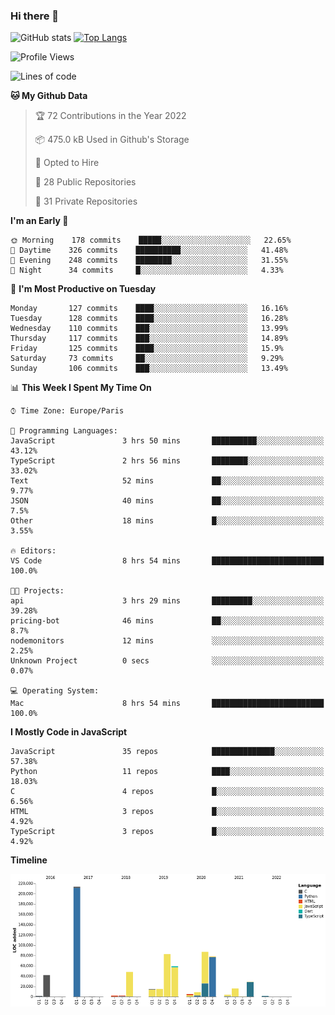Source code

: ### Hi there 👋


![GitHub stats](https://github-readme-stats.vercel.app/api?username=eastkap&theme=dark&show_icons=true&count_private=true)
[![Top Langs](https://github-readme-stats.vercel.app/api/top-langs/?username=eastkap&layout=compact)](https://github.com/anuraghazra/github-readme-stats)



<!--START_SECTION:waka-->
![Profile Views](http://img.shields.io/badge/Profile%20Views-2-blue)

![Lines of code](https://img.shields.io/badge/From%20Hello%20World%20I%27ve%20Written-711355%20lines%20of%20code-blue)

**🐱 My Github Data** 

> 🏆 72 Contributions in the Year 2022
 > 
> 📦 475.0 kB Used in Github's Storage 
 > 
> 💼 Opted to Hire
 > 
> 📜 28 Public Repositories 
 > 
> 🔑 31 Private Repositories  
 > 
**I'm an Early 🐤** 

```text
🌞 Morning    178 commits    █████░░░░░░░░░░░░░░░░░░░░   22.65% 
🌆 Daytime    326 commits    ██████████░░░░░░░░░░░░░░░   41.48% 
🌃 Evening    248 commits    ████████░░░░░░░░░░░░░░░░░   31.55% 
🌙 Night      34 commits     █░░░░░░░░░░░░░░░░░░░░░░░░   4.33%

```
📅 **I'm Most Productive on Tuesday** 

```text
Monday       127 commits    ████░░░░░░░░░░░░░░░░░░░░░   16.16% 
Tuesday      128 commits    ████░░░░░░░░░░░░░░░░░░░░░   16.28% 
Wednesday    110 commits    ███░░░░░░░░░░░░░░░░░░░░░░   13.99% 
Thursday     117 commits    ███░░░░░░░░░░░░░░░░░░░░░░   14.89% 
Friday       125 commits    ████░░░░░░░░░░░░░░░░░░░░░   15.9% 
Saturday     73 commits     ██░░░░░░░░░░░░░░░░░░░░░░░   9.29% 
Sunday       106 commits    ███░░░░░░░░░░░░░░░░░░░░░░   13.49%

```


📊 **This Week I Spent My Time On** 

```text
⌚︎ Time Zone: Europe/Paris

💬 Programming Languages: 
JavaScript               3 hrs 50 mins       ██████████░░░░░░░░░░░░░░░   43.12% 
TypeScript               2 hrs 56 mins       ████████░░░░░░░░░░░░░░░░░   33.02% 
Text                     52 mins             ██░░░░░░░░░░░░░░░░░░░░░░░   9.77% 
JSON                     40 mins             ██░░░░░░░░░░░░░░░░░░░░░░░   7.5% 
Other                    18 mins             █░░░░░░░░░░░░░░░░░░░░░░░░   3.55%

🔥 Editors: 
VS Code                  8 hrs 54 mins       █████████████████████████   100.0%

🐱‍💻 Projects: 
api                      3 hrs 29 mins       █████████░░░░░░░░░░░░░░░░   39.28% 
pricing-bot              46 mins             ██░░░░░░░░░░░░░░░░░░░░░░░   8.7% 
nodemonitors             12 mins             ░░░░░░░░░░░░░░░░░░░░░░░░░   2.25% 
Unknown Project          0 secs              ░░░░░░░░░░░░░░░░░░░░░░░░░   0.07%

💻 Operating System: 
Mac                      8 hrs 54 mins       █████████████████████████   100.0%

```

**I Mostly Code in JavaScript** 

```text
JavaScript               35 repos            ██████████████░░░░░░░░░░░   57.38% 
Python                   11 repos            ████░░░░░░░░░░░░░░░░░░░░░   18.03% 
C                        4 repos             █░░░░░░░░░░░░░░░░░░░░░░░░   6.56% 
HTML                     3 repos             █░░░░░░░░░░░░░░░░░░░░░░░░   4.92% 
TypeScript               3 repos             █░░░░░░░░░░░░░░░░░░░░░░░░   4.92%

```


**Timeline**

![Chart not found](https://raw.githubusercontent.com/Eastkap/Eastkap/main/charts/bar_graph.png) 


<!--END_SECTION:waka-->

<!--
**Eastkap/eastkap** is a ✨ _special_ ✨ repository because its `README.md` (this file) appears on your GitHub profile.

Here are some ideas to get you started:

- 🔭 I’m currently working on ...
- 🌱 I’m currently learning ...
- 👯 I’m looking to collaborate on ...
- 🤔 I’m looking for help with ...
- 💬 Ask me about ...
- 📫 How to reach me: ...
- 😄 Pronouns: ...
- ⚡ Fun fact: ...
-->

:::::

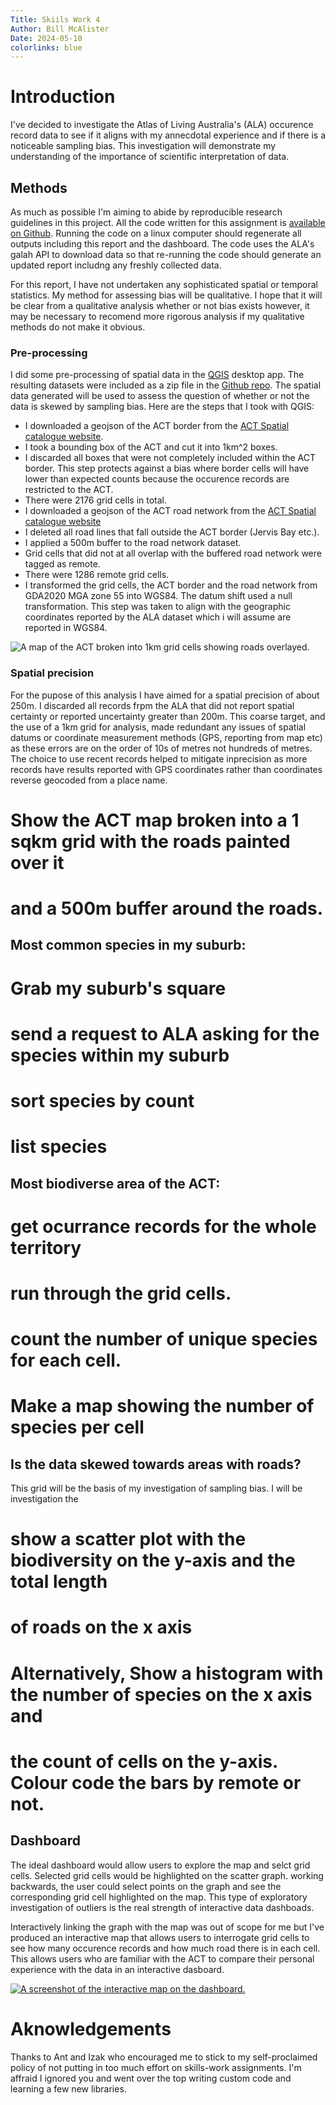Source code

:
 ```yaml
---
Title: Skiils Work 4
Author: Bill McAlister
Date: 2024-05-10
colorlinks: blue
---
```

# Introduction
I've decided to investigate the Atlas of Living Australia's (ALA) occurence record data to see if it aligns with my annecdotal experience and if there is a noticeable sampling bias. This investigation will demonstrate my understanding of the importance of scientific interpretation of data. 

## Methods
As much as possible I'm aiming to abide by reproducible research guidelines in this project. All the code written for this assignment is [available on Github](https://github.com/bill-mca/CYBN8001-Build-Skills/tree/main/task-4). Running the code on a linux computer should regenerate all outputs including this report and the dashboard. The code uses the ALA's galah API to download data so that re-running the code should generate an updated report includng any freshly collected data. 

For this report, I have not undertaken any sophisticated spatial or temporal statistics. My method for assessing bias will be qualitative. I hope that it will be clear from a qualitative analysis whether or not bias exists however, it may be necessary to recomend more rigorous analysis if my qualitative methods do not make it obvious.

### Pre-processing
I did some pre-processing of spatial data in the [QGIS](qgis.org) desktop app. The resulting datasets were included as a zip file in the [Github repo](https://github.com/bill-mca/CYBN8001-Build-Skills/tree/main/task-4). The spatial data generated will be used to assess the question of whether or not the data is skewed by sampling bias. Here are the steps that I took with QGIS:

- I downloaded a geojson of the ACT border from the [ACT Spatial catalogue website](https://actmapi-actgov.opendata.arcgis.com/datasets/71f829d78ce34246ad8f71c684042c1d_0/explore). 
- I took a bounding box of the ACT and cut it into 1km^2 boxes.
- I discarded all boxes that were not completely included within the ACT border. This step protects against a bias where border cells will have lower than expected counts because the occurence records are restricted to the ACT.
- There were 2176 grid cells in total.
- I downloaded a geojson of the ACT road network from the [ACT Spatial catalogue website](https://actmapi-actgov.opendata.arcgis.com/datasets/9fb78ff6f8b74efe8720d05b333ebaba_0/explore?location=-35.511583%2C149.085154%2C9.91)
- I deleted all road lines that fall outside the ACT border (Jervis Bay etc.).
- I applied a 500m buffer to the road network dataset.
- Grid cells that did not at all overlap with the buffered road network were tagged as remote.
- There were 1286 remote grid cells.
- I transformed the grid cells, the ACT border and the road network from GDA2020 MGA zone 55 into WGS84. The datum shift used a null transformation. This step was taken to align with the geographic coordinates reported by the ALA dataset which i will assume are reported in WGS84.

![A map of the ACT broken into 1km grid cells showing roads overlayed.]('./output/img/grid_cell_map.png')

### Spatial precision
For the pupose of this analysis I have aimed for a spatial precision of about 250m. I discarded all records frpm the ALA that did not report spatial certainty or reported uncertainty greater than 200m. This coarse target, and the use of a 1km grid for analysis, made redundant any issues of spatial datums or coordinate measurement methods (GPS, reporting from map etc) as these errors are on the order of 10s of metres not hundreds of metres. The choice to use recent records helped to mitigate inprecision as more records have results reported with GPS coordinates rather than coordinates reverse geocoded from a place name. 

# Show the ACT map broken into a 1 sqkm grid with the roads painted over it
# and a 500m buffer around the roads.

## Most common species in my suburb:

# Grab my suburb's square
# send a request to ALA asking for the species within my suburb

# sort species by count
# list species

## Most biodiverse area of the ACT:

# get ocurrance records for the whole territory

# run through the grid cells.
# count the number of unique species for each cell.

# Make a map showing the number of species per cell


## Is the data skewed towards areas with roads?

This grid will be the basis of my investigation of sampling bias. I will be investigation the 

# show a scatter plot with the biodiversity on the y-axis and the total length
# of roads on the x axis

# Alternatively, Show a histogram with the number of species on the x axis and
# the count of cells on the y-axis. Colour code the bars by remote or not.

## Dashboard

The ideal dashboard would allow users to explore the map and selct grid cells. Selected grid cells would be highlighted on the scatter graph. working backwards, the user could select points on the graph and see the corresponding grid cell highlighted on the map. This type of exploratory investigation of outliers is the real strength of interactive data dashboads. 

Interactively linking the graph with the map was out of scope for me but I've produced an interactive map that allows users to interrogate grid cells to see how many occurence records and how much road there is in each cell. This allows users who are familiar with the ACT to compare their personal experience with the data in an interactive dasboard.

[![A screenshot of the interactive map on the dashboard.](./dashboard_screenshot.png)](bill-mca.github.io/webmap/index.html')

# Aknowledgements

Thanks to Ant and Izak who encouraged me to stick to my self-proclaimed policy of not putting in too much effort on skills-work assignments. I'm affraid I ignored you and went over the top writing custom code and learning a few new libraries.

:::::

> **Assignment**: Among the lines of the data, find every one that holds "within" and copy it.

> **Answer to this problem**:
- I discarded all boxes that were not completely included within the ACT border. This step protects against a bias where border cells will have lower than expected counts because the occurence records are restricted to the ACT.
# send a request to ALA asking for the species within my suburb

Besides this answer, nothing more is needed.